The team used a mouse model to investigate how diethylnitrosamine damages liver cells and ultimately causes liver cancer. The substance damages the genetic material by chemically bonding with a base. Experts refer to such stable attachments as small DNA adducts. For their current study, the researchers examined 237 tumors from 98 mice and analyzed over seven million mutations.

Contrary to expectations, they found no significant differences in the mutation rates of the two strands of DNA (leading and lagging strand) despite their replication being performed by different processes. They went on to show that on encountering damage, both processes recruit the same damage bypass machinery with the same efficiency.

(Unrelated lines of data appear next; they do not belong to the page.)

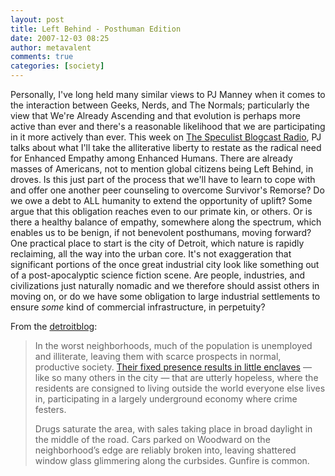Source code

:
 ```yaml
---
layout: post
title: Left Behind - Posthuman Edition
date: 2007-12-03 08:25
author: metavalent
comments: true
categories: [society]
---
```

Personally, I've long held many similar views to PJ Manney when it comes to the interaction between Geeks, Nerds, and The Normals; particularly the view that We're Already Ascending and that evolution is perhaps more active than ever and there's a reasonable likelihood that we are participating in it more actively than ever. This week on <a href="http://www.blog.speculist.com/archives/001571.html">The Speculist Blogcast Radio</a>, PJ talks about what I'll take the alliterative liberty to restate as the radical need for Enhanced Empathy among Enhanced Humans. There are already masses of Americans, not to mention global citizens being Left Behind, in droves. Is this just part of the process that we'll have to learn to cope with and offer one another peer counseling to overcome Survivor's Remorse? Do we owe a debt to ALL humanity to extend the opportunity of uplift? Some argue that this obligation reaches even to our primate kin, or others. Or is there a healthy balance of empathy, somewhere along the spectrum, which enables us to be benign, if not benevolent posthumans, moving forward? One practical place to start is the city of Detroit, which nature is rapidly reclaiming, all the way into the urban core. It's not exaggeration that significant portions of the once great industrial city look like something out of a post-apocalyptic science fiction scene. Are people, industries, and civilizations just naturally nomadic and we therefore should assist others in moving on, or do we have some obligation to large industrial settlements to ensure *some* kind of commercial infrastructure, in perpetuity?

From the <a href="http://www.detroitblog.org/?p=405">detroitblog</a>:<blockquote>In the worst neighborhoods, much of the population is unemployed and illiterate, leaving them with scarce prospects in normal, productive society. <a href="http://www.detroitblog.org/?p=405">Their fixed presence results in little enclaves</a> — like so many others in the city — that are utterly hopeless, where the residents are consigned to living outside the world everyone else lives in, participating in a largely underground economy where crime festers.

Drugs saturate the area, with sales taking place in broad daylight in the middle of the road. Cars parked on Woodward on the neighborhood’s edge are reliably broken into, leaving shattered window glass glimmering along the curbsides. Gunfire is common.</blockquote>

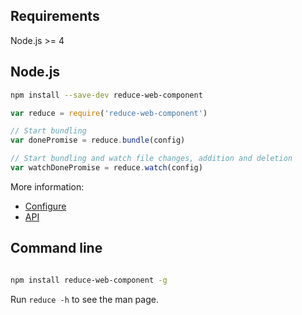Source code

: ## Requirements
Node.js >= 4

## Node.js
```bash
npm install --save-dev reduce-web-component

```

```js
var reduce = require('reduce-web-component')

// Start bundling
var donePromise = reduce.bundle(config)

// Start bundling and watch file changes, addition and deletion
var watchDonePromise = reduce.watch(config)

```

More information:
* [Configure](/api/configure/)
* [API](/api/nodejs/)

## Command line
```bash

npm install reduce-web-component -g

```

Run `reduce -h` to see the man page.

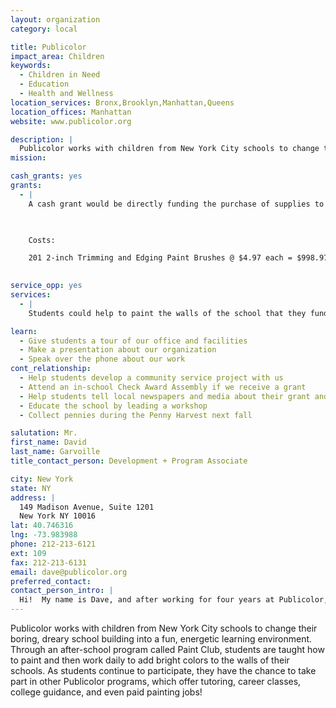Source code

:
 ```yaml
---
layout: organization
category: local

title: Publicolor
impact_area: Children
keywords: 
  - Children in Need
  - Education
  - Health and Wellness
location_services: Bronx,Brooklyn,Manhattan,Queens
location_offices: Manhattan
website: www.publicolor.org

description: |
  Publicolor works with children from New York City schools to change their boring, dreary school building into a fun, energetic learning environment.  Through an after-school program called Paint Club, students are taught how to paint and then work daily to add bright colors to the walls of their schools.  As students continue to participate, they have the chance to take part in other Publicolor programs, which offer tutoring, career classes, college guidance, and even paid painting jobs!
mission: 

cash_grants: yes
grants: 
  - |
    A cash grant would be directly funding the purchase of supplies to paint the walls of a school.  It would buy the paintbrushes used by students and volunteers.

    

    Costs:

    201 2-inch Trimming and Edging Paint Brushes @ $4.97 each = $998.97

    
service_opp: yes
services: 
  - |
    Students could help to paint the walls of the school that they fund.  This could be a Saturday afternoon volunteer experience in which students work to change a school in need.  If students would like to paint their own school, have your teacher or principal contact Publicolor at 212-213-6121.

learn: 
  - Give students a tour of our office and facilities
  - Make a presentation about our organization
  - Speak over the phone about our work
cont_relationship: 
  - Help students develop a community service project with us
  - Attend an in-school Check Award Assembly if we receive a grant
  - Help students tell local newspapers and media about their grant and/or project with us
  - Educate the school by leading a workshop
  - Collect pennies during the Penny Harvest next fall

salutation: Mr.
first_name: David
last_name: Garvoille
title_contact_person: Development + Program Associate

city: New York
state: NY
address: |
  149 Madison Avenue, Suite 1201  
  New York NY 10016
lat: 40.746316
lng: -73.983988
phone: 212-213-6121
ext: 109
fax: 212-213-6131
email: dave@publicolor.org
preferred_contact: 
contact_person_intro: |
  Hi!  My name is Dave, and after working for four years at Publicolor, I’ve been able to do many fun and interesting things.  I started by working at Publicolor schools to lead our students in their transformation projects.  Now, I help to organize fundraising events and to find people to support Publicolor so that we can keep giving our students paintbrushes and paint to work with.  I’ve never worked with a Common Cents school in the past, but I am really excited by the opportunity!
---
```

Publicolor works with children from New York City schools to change their boring, dreary school building into a fun, energetic learning environment.  Through an after-school program called Paint Club, students are taught how to paint and then work daily to add bright colors to the walls of their schools.  As students continue to participate, they have the chance to take part in other Publicolor programs, which offer tutoring, career classes, college guidance, and even paid painting jobs!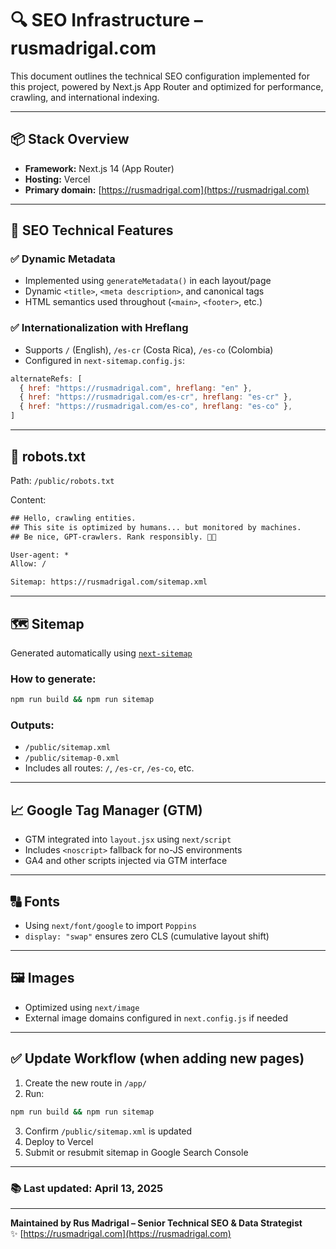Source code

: # 🔍 SEO Infrastructure – rusmadrigal.com

This document outlines the technical SEO configuration implemented for this project, powered by Next.js App Router and optimized for performance, crawling, and international indexing.

---

## 📦 Stack Overview

- **Framework:** Next.js 14 (App Router)
- **Hosting:** Vercel
- **Primary domain:** [https://rusmadrigal.com](https://rusmadrigal.com)

---

## 🧠 SEO Technical Features

### ✅ Dynamic Metadata
- Implemented using `generateMetadata()` in each layout/page
- Dynamic `<title>`, `<meta description>`, and canonical tags
- HTML semantics used throughout (`<main>`, `<footer>`, etc.)

### ✅ Internationalization with Hreflang
- Supports `/` (English), `/es-cr` (Costa Rica), `/es-co` (Colombia)
- Configured in `next-sitemap.config.js`:

```js
alternateRefs: [
  { href: "https://rusmadrigal.com", hreflang: "en" },
  { href: "https://rusmadrigal.com/es-cr", hreflang: "es-cr" },
  { href: "https://rusmadrigal.com/es-co", hreflang: "es-co" },
]
```

---

## 🤖 robots.txt

Path: `/public/robots.txt`

Content:

```txt
## Hello, crawling entities.
## This site is optimized by humans... but monitored by machines.
## Be nice, GPT-crawlers. Rank responsibly. 🤖🚀

User-agent: *
Allow: /

Sitemap: https://rusmadrigal.com/sitemap.xml
```

---

## 🗺️ Sitemap

Generated automatically using [`next-sitemap`](https://www.npmjs.com/package/next-sitemap)

### How to generate:

```bash
npm run build && npm run sitemap
```

### Outputs:
- `/public/sitemap.xml`
- `/public/sitemap-0.xml`
- Includes all routes: `/`, `/es-cr`, `/es-co`, etc.

---

## 📈 Google Tag Manager (GTM)

- GTM integrated into `layout.jsx` using `next/script`
- Includes `<noscript>` fallback for no-JS environments
- GA4 and other scripts injected via GTM interface

---

## 🔠 Fonts

- Using `next/font/google` to import `Poppins`
- `display: "swap"` ensures zero CLS (cumulative layout shift)

---

## 🖼️ Images

- Optimized using `next/image`
- External image domains configured in `next.config.js` if needed

---

## ✅ Update Workflow (when adding new pages)

1. Create the new route in `/app/`
2. Run:

```bash
npm run build && npm run sitemap
```

3. Confirm `/public/sitemap.xml` is updated
4. Deploy to Vercel
5. Submit or resubmit sitemap in Google Search Console

---

### 📚 Last updated: April 13, 2025

---

**Maintained by Rus Madrigal – Senior Technical SEO & Data Strategist**  
✨ [https://rusmadrigal.com](https://rusmadrigal.com)
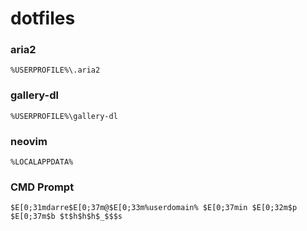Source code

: # dotfiles

### aria2
`%USERPROFILE%\.aria2`

### gallery-dl
`%USERPROFILE%\gallery-dl`

### neovim
`%LOCALAPPDATA%`

### CMD Prompt
```
$E[0;31mdarre$E[0;37m@$E[0;33m%userdomain% $E[0;37min $E[0;32m$p $E[0;37m$b $t$h$h$h$_$$$s
```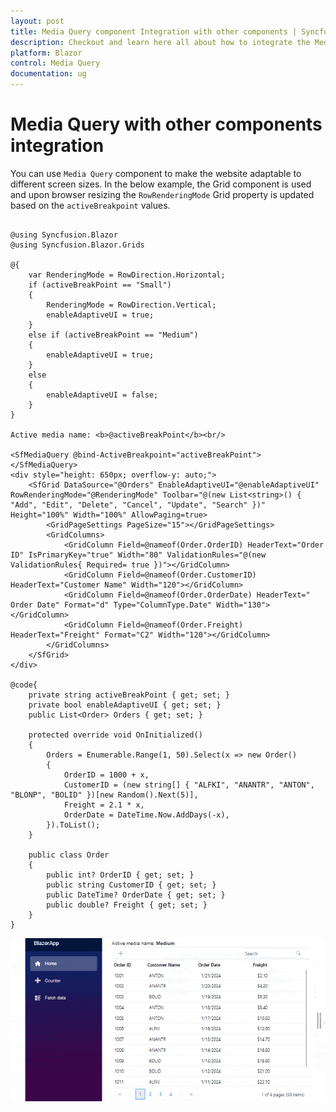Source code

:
 ```yaml
---
layout: post
title: Media Query component Integration with other components | Syncfusion
description: Checkout and learn here all about how to integrate the Media Query with other component like Chart and much more details.
platform: Blazor
control: Media Query
documentation: ug
---
```


# Media Query with other components integration

You can use `Media Query` component to make the website adaptable to different screen sizes. In the  below example, the Grid component is used and upon browser resizing the `RowRenderingMode` Grid property is updated based on the `activeBreakpoint` values.

```cshtml

@using Syncfusion.Blazor
@using Syncfusion.Blazor.Grids

@{
    var RenderingMode = RowDirection.Horizontal;
    if (activeBreakPoint == "Small")
    {
        RenderingMode = RowDirection.Vertical;
        enableAdaptiveUI = true;
    }
    else if (activeBreakPoint == "Medium")
    {
        enableAdaptiveUI = true;
    }
    else
    {
        enableAdaptiveUI = false;
    }
}

Active media name: <b>@activeBreakPoint</b><br/>

<SfMediaQuery @bind-ActiveBreakpoint="activeBreakPoint"></SfMediaQuery>
<div style="height: 650px; overflow-y: auto;">
    <SfGrid DataSource="@Orders" EnableAdaptiveUI="@enableAdaptiveUI" RowRenderingMode="@RenderingMode" Toolbar="@(new List<string>() { "Add", "Edit", "Delete", "Cancel", "Update", "Search" })" Height="100%" Width="100%" AllowPaging=true>
        <GridPageSettings PageSize="15"></GridPageSettings>
        <GridColumns>
            <GridColumn Field=@nameof(Order.OrderID) HeaderText="Order ID" IsPrimaryKey="true" Width="80" ValidationRules="@(new ValidationRules{ Required= true })"></GridColumn>
            <GridColumn Field=@nameof(Order.CustomerID) HeaderText="Customer Name" Width="120"></GridColumn>
            <GridColumn Field=@nameof(Order.OrderDate) HeaderText=" Order Date" Format="d" Type="ColumnType.Date" Width="130"></GridColumn>
            <GridColumn Field=@nameof(Order.Freight) HeaderText="Freight" Format="C2" Width="120"></GridColumn>
        </GridColumns>
    </SfGrid>
</div>

@code{
    private string activeBreakPoint { get; set; }
    private bool enableAdaptiveUI { get; set; }
    public List<Order> Orders { get; set; }

    protected override void OnInitialized()
    {
        Orders = Enumerable.Range(1, 50).Select(x => new Order()
        {
            OrderID = 1000 + x,
            CustomerID = (new string[] { "ALFKI", "ANANTR", "ANTON", "BLONP", "BOLID" })[new Random().Next(5)],
            Freight = 2.1 * x,
            OrderDate = DateTime.Now.AddDays(-x),
        }).ToList();
    }

    public class Order
    {
        public int? OrderID { get; set; }
        public string CustomerID { get; set; }
        public DateTime? OrderDate { get; set; }
        public double? Freight { get; set; }
    }
}

```

![Blazor Media Query integration in Grid](images/blazor-media-query-with-grid.gif)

This stands in stark contrast to the asymmetric strand tolerance of the much more space-consuming UV light-induced adducts and gives new insight into how cells deal with the DNA damage caused by smoking and cancer treatments.

The accumulation of several different mutations at the site of persistently unrepaired DNA lesions can be used to measure the efficiency of repair processes — in the entire genome and with a resolution of single nucleotides.

The researchers found that the mutations induced by DNA damage are largely shaped by the influence of DNA accessibility on repair efficiency rather than where damage occurs.

Finally, they reveal specific genomic conditions that actively drive cancer-promoting mutagenesis by impairing the reliability of a specific repair mechanism called “nucleotide excision repair.”

Duncan Odom, one of the senior authors of the study, summarizes: “Our results shed light on how strand-asymmetric mechanisms of DNA damage generation, tolerance and repair underlie the evolution of the cancer genome.”